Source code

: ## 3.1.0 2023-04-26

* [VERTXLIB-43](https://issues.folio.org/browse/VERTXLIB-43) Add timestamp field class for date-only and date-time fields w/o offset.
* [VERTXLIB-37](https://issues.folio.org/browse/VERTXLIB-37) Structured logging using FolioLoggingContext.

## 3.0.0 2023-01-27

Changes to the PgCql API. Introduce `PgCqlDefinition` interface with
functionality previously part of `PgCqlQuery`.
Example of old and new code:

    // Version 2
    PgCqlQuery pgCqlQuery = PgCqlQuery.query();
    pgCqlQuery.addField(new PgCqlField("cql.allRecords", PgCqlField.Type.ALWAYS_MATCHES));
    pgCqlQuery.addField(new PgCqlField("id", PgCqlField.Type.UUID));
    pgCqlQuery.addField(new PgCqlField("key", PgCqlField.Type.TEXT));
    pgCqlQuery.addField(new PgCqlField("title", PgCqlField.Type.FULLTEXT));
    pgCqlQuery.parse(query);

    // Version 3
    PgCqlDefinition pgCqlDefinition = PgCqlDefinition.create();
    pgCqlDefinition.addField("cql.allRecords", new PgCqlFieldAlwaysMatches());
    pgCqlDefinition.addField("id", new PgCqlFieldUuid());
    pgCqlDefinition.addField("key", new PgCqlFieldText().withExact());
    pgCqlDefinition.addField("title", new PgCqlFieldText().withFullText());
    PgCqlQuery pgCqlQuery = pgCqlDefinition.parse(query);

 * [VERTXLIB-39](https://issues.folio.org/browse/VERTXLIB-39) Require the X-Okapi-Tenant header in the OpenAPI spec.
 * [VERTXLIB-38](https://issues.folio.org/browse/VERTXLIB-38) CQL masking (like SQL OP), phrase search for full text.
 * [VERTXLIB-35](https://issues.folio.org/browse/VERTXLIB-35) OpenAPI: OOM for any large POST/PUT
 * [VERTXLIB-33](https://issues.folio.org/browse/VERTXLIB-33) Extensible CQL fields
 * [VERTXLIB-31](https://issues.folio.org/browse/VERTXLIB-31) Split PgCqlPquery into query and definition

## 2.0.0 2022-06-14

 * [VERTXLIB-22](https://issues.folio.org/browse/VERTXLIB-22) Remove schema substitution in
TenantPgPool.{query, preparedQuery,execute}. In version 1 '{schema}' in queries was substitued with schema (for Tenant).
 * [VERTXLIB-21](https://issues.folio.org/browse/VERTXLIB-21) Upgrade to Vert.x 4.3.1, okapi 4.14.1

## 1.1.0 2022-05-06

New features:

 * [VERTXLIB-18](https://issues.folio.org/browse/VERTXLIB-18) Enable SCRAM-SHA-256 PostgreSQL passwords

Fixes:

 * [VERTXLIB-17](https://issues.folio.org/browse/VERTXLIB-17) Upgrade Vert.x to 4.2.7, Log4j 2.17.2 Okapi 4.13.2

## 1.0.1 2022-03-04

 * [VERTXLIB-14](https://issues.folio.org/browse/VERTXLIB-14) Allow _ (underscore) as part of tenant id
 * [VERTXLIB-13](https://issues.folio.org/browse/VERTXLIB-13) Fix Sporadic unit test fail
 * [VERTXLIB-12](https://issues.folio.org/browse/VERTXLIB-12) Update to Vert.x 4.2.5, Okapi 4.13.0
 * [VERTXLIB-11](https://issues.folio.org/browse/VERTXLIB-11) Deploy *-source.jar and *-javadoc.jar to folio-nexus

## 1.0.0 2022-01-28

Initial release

• • •

REQUIRED WORK: Look above for every line with the word "allRecords" and copy it.

THE COMPLETED TASK:
    pgCqlQuery.addField(new PgCqlField("cql.allRecords", PgCqlField.Type.ALWAYS_MATCHES));
    pgCqlDefinition.addField("cql.allRecords", new PgCqlFieldAlwaysMatches());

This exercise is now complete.